Tuesday, July 26, 2011

Vivienne Westwood


As a stylist Vivienne Westwood has remained peerless for decades. From co-founder of the punk style to Dame of The British Empire, it’s been a long road out of Tintwistle to the international fashion arena and back again. She managed to tuck some big names under her belt during her travels too, like Wedgwood. And a few best designers of the year awards as well.

Vivienne doesn’t waste her breath giving lip service to originality and individuality, she lives and breathes them. Just a glance at her credentials will reveal this to be true and allay any doubt of her ability to stay ahead of the pack. At sixty six her mind remains young and vibrant in spite of her aging body. And she doesn’t wear knickers even when accepting her DBE, now how original is that?

Vivienne Isabel Swire was born in Glossopdale, Derbyshire, on 8 April 1941. Her mother had been a weaver in the local cotton mills and her father came from a family of shoemakers. Her parents ran a sub post office in Tintwistle before moving to north-west London in the 1950’s

She left grammar school at 16 and briefly attended Harrow Art College, studying fashion and silversmithing, but left after one term.

Vivienne always enjoyed 'cutting a dash'. As a teenager in the 1950s, she customised her school uniform to emulate the fashionable pencil skirt and made many of her own clothes, including a long, fitted 'New Look' dress. She made sleeveless shifts, with a single seam and darts, from exactly one yard of fabric.

In 1965 she met Malcolm McLaren together they went on to become one of the most creative partnerships in history, similar to the Tommy Nutter, Sexton coalition. Westwood and McLaren revolutionised fashion, and the impact is still felt today. Their working relationship, which lasted from 1970 until 1983, launched Punk, the style was later epitomised by The Sex Pistols.

Punk clothes were never cheap, but the Punks improvised their own gear and the look spread rapidly. It provoked open hostility and is still potent today. Westwood viewed it as 'a heroic attempt to confront the older generation', but inevitably it was absorbed and disarmed by the mainstream. Westwood, then in her early forties, turned her attention to subverting the Establishment from within.

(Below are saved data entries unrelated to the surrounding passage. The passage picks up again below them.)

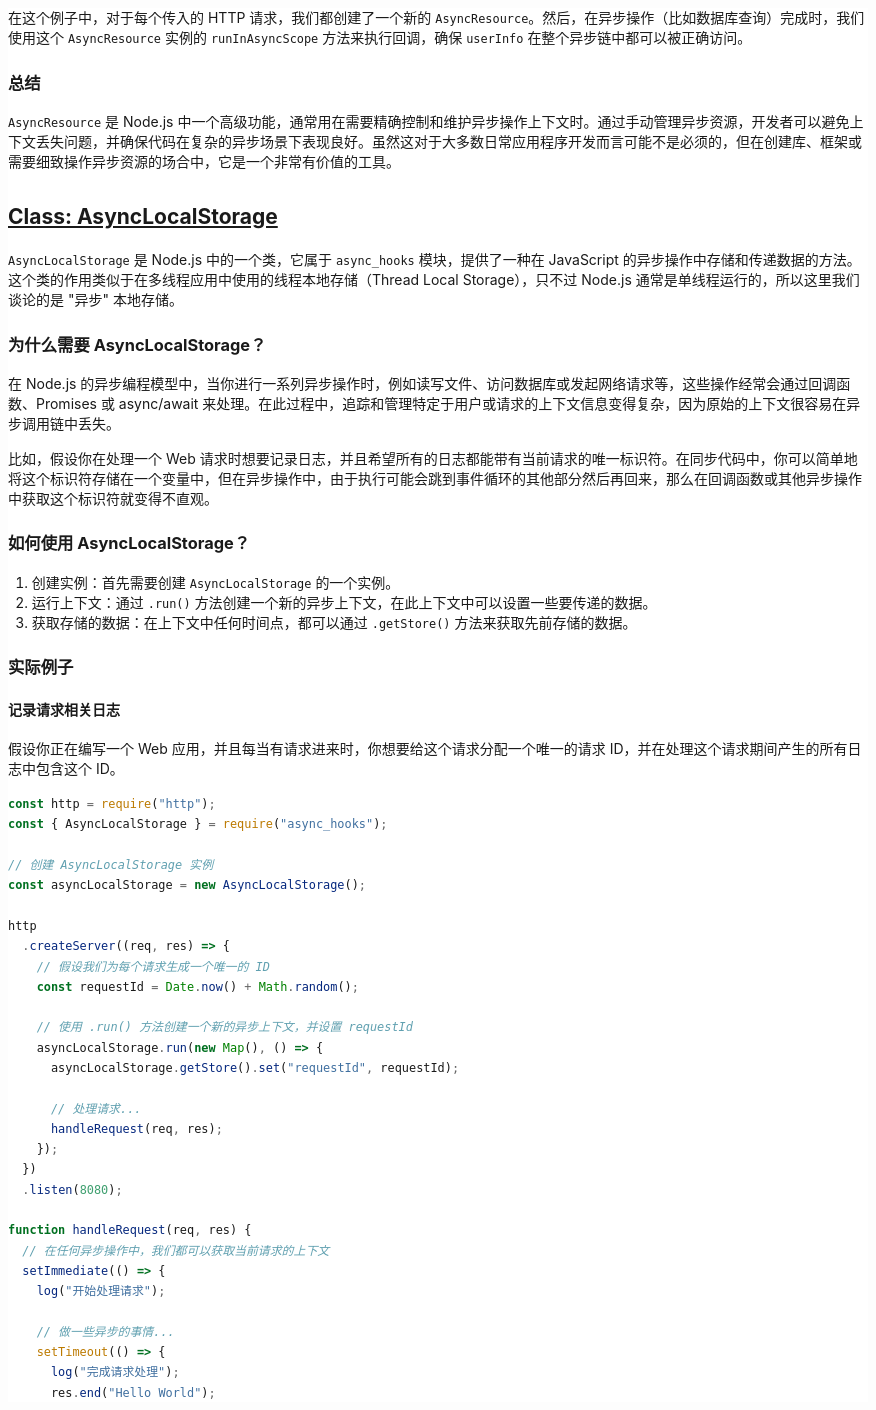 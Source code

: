 在这个例子中，对于每个传入的 HTTP 请求，我们都创建了一个新的 `AsyncResource`。然后，在异步操作（比如数据库查询）完成时，我们使用这个 `AsyncResource` 实例的 `runInAsyncScope` 方法来执行回调，确保 `userInfo` 在整个异步链中都可以被正确访问。

### 总结

`AsyncResource` 是 Node.js 中一个高级功能，通常用在需要精确控制和维护异步操作上下文时。通过手动管理异步资源，开发者可以避免上下文丢失问题，并确保代码在复杂的异步场景下表现良好。虽然这对于大多数日常应用程序开发而言可能不是必须的，但在创建库、框架或需要细致操作异步资源的场合中，它是一个非常有价值的工具。

## [Class: AsyncLocalStorage](https://nodejs.org/docs/latest/api/async_hooks.html#class-asynclocalstorage)

`AsyncLocalStorage` 是 Node.js 中的一个类，它属于 `async_hooks` 模块，提供了一种在 JavaScript 的异步操作中存储和传递数据的方法。这个类的作用类似于在多线程应用中使用的线程本地存储（Thread Local Storage），只不过 Node.js 通常是单线程运行的，所以这里我们谈论的是 "异步" 本地存储。

### 为什么需要 AsyncLocalStorage？

在 Node.js 的异步编程模型中，当你进行一系列异步操作时，例如读写文件、访问数据库或发起网络请求等，这些操作经常会通过回调函数、Promises 或 async/await 来处理。在此过程中，追踪和管理特定于用户或请求的上下文信息变得复杂，因为原始的上下文很容易在异步调用链中丢失。

比如，假设你在处理一个 Web 请求时想要记录日志，并且希望所有的日志都能带有当前请求的唯一标识符。在同步代码中，你可以简单地将这个标识符存储在一个变量中，但在异步操作中，由于执行可能会跳到事件循环的其他部分然后再回来，那么在回调函数或其他异步操作中获取这个标识符就变得不直观。

### 如何使用 AsyncLocalStorage？

1. 创建实例：首先需要创建 `AsyncLocalStorage` 的一个实例。
2. 运行上下文：通过 `.run()` 方法创建一个新的异步上下文，在此上下文中可以设置一些要传递的数据。
3. 获取存储的数据：在上下文中任何时间点，都可以通过 `.getStore()` 方法来获取先前存储的数据。

### 实际例子

#### 记录请求相关日志

假设你正在编写一个 Web 应用，并且每当有请求进来时，你想要给这个请求分配一个唯一的请求 ID，并在处理这个请求期间产生的所有日志中包含这个 ID。

```javascript
const http = require("http");
const { AsyncLocalStorage } = require("async_hooks");

// 创建 AsyncLocalStorage 实例
const asyncLocalStorage = new AsyncLocalStorage();

http
  .createServer((req, res) => {
    // 假设我们为每个请求生成一个唯一的 ID
    const requestId = Date.now() + Math.random();

    // 使用 .run() 方法创建一个新的异步上下文，并设置 requestId
    asyncLocalStorage.run(new Map(), () => {
      asyncLocalStorage.getStore().set("requestId", requestId);

      // 处理请求...
      handleRequest(req, res);
    });
  })
  .listen(8080);

function handleRequest(req, res) {
  // 在任何异步操作中，我们都可以获取当前请求的上下文
  setImmediate(() => {
    log("开始处理请求");

    // 做一些异步的事情...
    setTimeout(() => {
      log("完成请求处理");
      res.end("Hello World");
```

Now Vivienne has an impressive range of silk ties and cufflinks they’re as cool and refreshing as a sea breeze on a hot stuffy summer’s day. There’s her tongue tie, displaying a large print of an open mouth with full, rounded lips, framing a wet tongue: “tongue tied” “get it”? And then there’s her oops tie, with what appears to be stains near the tip of the blade. Now chaps how many times at the dinner table have you stained your tie and then said “oops”? Far from being categorised as garish novelties, they are works of art. Perhaps other designers will take head and stop flogging dead horses.

A return to punk style would be fruitless, there’s no gain in reliving the past and revivals are often short lived, but we can learn from the past without patronising it. Designers often extract elements of past styles and modernise them, Vivienne is a master in this field. Westwood worked historical factors into her collection by using 17th-18th century original cutting principles and modernising them.

The first major retrospective of her work was shown in 2004-2005 at the Victoria and Albert Museum, London, and the National Gallery of Australia. The exhibition is made up of around 145 complete outfits, grouped into the themes which have dominated her work from the early 1970s to the present day and were drawn from her own personal archive and the V&A's extensive collection. They range from early Punk garments to glamorous 'historical' evening gowns. The retrospective is touring the world and is set to continue until 2008.

Vivienne Westwood accepted a DBE in the 2006 New Year's Honours List "for services to fashion", She has won the award for British Designer of the Year three times. In December 2003, she and the Wedgwood pottery company launched a series of tea sets featuring her designs, testimony to her versatility and maturity and the respect she has garnered, a far cry from Punk.